February 2, 2018

This is the ‘First Firefox Add-on’ Caught Injecting Monero Miner

Attention Firefox users! If you think you are safe from extensions that mine cryptocurrencies secretively using computer resources, then you are mistaken.

monero

Until recently we have seen hackers trying to implement various crypto jacking methods to mine digital coins. We can not forget the popular Chrome extension Archive Poster with almost 105,062 users, caught mining Monero using Coinhive.

Most of the cases were limited to Google Chrome until recently when Lawrence Abrams of Bleeping computer found a Firefox add-on called Image Previewer injecting Monero in-browser miner into the browser.

Image Previewer is an add-on that gets installed on the browser when malicious websites that pretend to deliver a manual Firefox update pushes “repeated Javascript alerts and user authentication prompts”, making the users install the update i.e  the add-on directly from the site.

firefox-extension-list

After the add-on is installed, it injects an “iframe to a Javascript file that monetizes sites that you visit using popups, link click hijacking, and ad injection”.
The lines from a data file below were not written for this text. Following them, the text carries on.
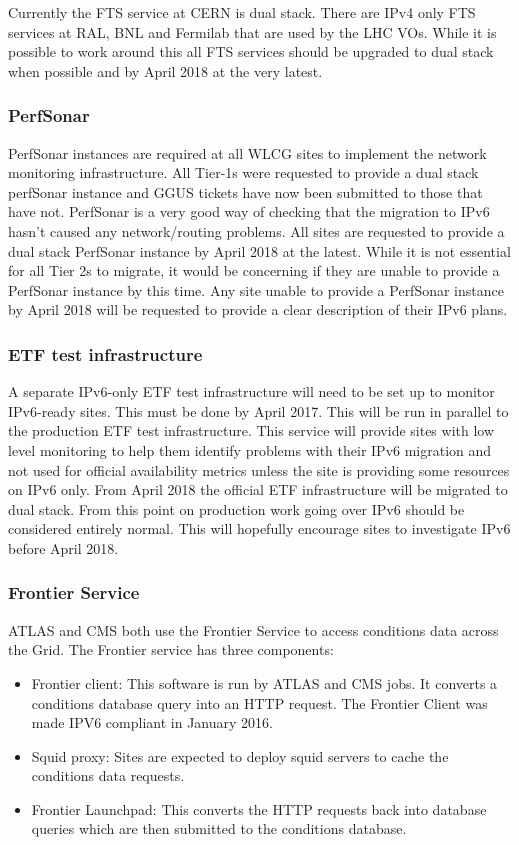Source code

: \documentclass[11pt]{article}
\begin{document}
Currently the FTS service at CERN is dual stack.  There are IPv4 only FTS services at RAL, BNL and Fermilab that are used by the LHC VOs.  While it is possible to work around this all FTS services should be upgraded to dual stack when possible and by April 2018 at the very latest. 

\subsubsection{PerfSonar}
PerfSonar instances are required at all WLCG sites to implement the network monitoring infrastructure. All Tier-1s were requested to provide a dual stack perfSonar instance and GGUS tickets have now been submitted to those that have not.  PerfSonar is a very good way of checking that the migration to IPv6 hasn't caused any network/routing problems.  All sites are requested to provide a dual stack PerfSonar instance by April 2018 at the latest. While it is not essential for all Tier 2s to migrate, it would be concerning if they are unable to provide a PerfSonar instance by this time.  Any site unable to provide a PerfSonar instance by April 2018 will be requested to provide a clear description of their IPv6 plans.

\subsubsection{ETF test infrastructure}
A separate IPv6-only ETF test infrastructure will need to be set up to monitor IPv6-ready sites.   This must be done by April 2017.  This will be run in parallel to the production ETF test infrastructure.  This service will provide sites with low level monitoring to help them identify problems with their IPv6 migration and not used for official availability metrics unless the site is providing some resources on IPv6 only.  From April 2018 the official ETF infrastructure will be migrated to dual stack.  From this point on production work going over IPv6 should be considered entirely normal.  This will hopefully encourage sites to investigate IPv6 before April 2018.  

\subsubsection{Frontier Service}
ATLAS and CMS both use the Frontier Service\cite{Frontier} to access conditions data across the Grid. The Frontier service has three components:
\begin{itemize}
\item Frontier client: This software is run by ATLAS and CMS jobs. It converts a conditions database query into an HTTP request. The Frontier Client was made IPV6 compliant in January 2016.
\item Squid proxy: Sites are expected to deploy squid servers to cache the conditions data requests.
\item Frontier Launchpad: This converts the HTTP requests back into database queries which are then submitted to the conditions database.
\end{itemize}
\end{document}
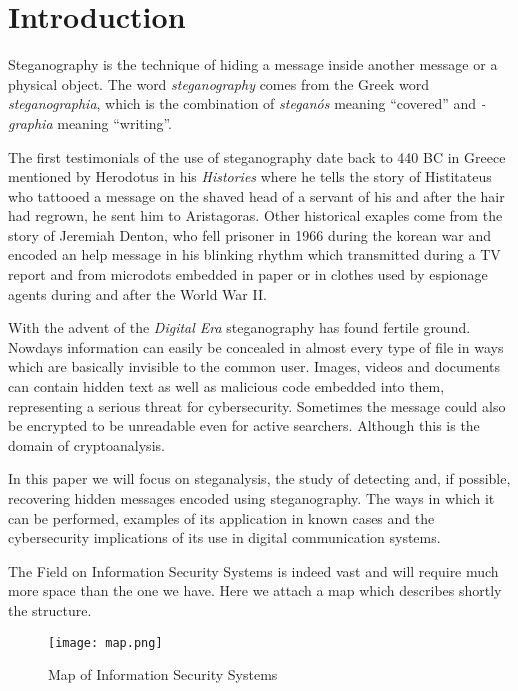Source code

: \documentclass[../../main.tex]{subfiles}
\begin{document}
\section{Introduction}

Steganography is the technique of hiding a message inside another message or a
physical object.\cite{steganography-definition}
The word \emph{steganography} comes from the Greek word
\emph{steganographia}, which is the combination of \emph{steganós} meaning
``covered'' and \emph{-graphia} meaning ``writing''.

The first testimonials of the use of steganography date back to 440 BC in Greece
mentioned by Herodotus in his \emph{Histories} where he tells the story of Histitateus who tattooed a message on the shaved head of a servant of his
and after the hair had regrown, he sent him to Aristagoras.
Other historical exaples come from the story of Jeremiah Denton, who fell prisoner in 1966 during the korean
war and encoded an help message in his blinking rhythm which transmitted during a TV report and from microdots
embedded in paper or in clothes used by espionage agents during and after the
World War II.

With the advent of the \emph{Digital Era} steganography has found fertile ground. Nowdays information can easily
be concealed in almost every type of file in ways which are basically invisible to the common user. Images, videos and documents 
can contain hidden text as well as malicious code embedded into them, representing a serious threat for cybersecurity. 
Sometimes the message could also be encrypted to be unreadable even for active searchers. Although this is the domain of cryptoanalysis. 

In this paper we will focus on steganalysis, the study of detecting and, if
possible, recovering hidden messages encoded using steganography. The ways in
which it can be performed, examples of its application in known cases and
the cybersecurity implications of its use in digital communication systems.

The Field on Information Security Systems is indeed vast and will require much
more space than the one we have. Here we attach a map which describes shortly
the structure.

\begin{figure}[h]
    \centering
    \caption{Map of Information Security Systems \cite{modern-text-hiding}}
    \texttt{[image: map.png]}
\end{figure}
\end{document}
According to the findings, the add-on will later open a set-up script for the in-browser Monero miner. To mine Monero, major script xmr.main.min.js is executed which contains base64 encoded WebAssembly program. The mining process can exploit 50% of the users CPU processing power eventually decreasing the lifespan of the hardware.

As this is an in-browser miner, it won’t consume the hardware resources when you exit the browser, unlike the one we have seen in Archive Poster extension. However, the users can end the hardware exploitation by removing the Image Previewer extension from the Firefox menu.

And it is always suggested to install the extensions from official Mozilla Add-on repository itself to avoid unnecessary risks.